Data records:
# # #

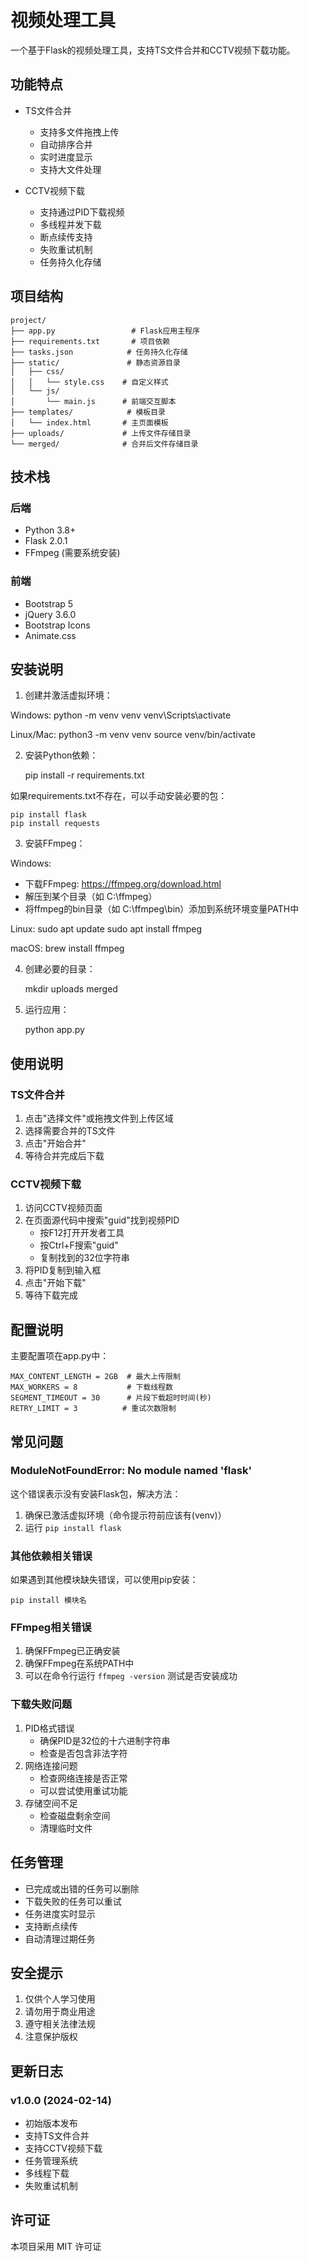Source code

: # 视频处理工具

一个基于Flask的视频处理工具，支持TS文件合并和CCTV视频下载功能。

## 功能特点

- TS文件合并
  - 支持多文件拖拽上传
  - 自动排序合并
  - 实时进度显示
  - 支持大文件处理

- CCTV视频下载
  - 支持通过PID下载视频
  - 多线程并发下载
  - 断点续传支持
  - 失败重试机制
  - 任务持久化存储

## 项目结构

    project/
    ├── app.py                 # Flask应用主程序
    ├── requirements.txt       # 项目依赖
    ├── tasks.json            # 任务持久化存储
    ├── static/               # 静态资源目录
    │   ├── css/
    │   │   └── style.css    # 自定义样式
    │   └── js/
    │       └── main.js      # 前端交互脚本
    ├── templates/            # 模板目录
    │   └── index.html       # 主页面模板
    ├── uploads/             # 上传文件存储目录
    └── merged/              # 合并后文件存储目录

## 技术栈

### 后端
- Python 3.8+
- Flask 2.0.1
- FFmpeg (需要系统安装)

### 前端
- Bootstrap 5
- jQuery 3.6.0
- Bootstrap Icons
- Animate.css

## 安装说明

1. 创建并激活虚拟环境：

Windows:
    python -m venv venv
    venv\Scripts\activate

Linux/Mac:
    python3 -m venv venv
    source venv/bin/activate

2. 安装Python依赖：

    pip install -r requirements.txt

如果requirements.txt不存在，可以手动安装必要的包：

    pip install flask
    pip install requests

3. 安装FFmpeg：

Windows:
- 下载FFmpeg: https://ffmpeg.org/download.html
- 解压到某个目录（如 C:\ffmpeg）
- 将ffmpeg的bin目录（如 C:\ffmpeg\bin）添加到系统环境变量PATH中

Linux:
    sudo apt update
    sudo apt install ffmpeg

macOS:
    brew install ffmpeg

4. 创建必要的目录：

    mkdir uploads merged

5. 运行应用：

    python app.py

## 使用说明

### TS文件合并
1. 点击"选择文件"或拖拽文件到上传区域
2. 选择需要合并的TS文件
3. 点击"开始合并"
4. 等待合并完成后下载

### CCTV视频下载
1. 访问CCTV视频页面
2. 在页面源代码中搜索"guid"找到视频PID
   - 按F12打开开发者工具
   - 按Ctrl+F搜索"guid"
   - 复制找到的32位字符串
3. 将PID复制到输入框
4. 点击"开始下载"
5. 等待下载完成

## 配置说明

主要配置项在app.py中：

    MAX_CONTENT_LENGTH = 2GB  # 最大上传限制
    MAX_WORKERS = 8           # 下载线程数
    SEGMENT_TIMEOUT = 30      # 片段下载超时时间(秒)
    RETRY_LIMIT = 3          # 重试次数限制

## 常见问题

### ModuleNotFoundError: No module named 'flask'
这个错误表示没有安装Flask包，解决方法：
1. 确保已激活虚拟环境（命令提示符前应该有(venv)）
2. 运行 `pip install flask`

### 其他依赖相关错误
如果遇到其他模块缺失错误，可以使用pip安装：

    pip install 模块名

### FFmpeg相关错误
1. 确保FFmpeg已正确安装
2. 确保FFmpeg在系统PATH中
3. 可以在命令行运行 `ffmpeg -version` 测试是否安装成功

### 下载失败问题
1. PID格式错误
   - 确保PID是32位的十六进制字符串
   - 检查是否包含非法字符
2. 网络连接问题
   - 检查网络连接是否正常
   - 可以尝试使用重试功能
3. 存储空间不足
   - 检查磁盘剩余空间
   - 清理临时文件

## 任务管理

- 已完成或出错的任务可以删除
- 下载失败的任务可以重试
- 任务进度实时显示
- 支持断点续传
- 自动清理过期任务

## 安全提示

1. 仅供个人学习使用
2. 请勿用于商业用途
3. 遵守相关法律法规
4. 注意保护版权

## 更新日志

### v1.0.0 (2024-02-14)
- 初始版本发布
- 支持TS文件合并
- 支持CCTV视频下载
- 任务管理系统
- 多线程下载
- 失败重试机制

## 许可证

本项目采用 MIT 许可证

# # #

Problem to solve — Where does the word "activate" occur in the records? Return every line that holds it.

Result of the task —
    venv\Scripts\activate
    source venv/bin/activate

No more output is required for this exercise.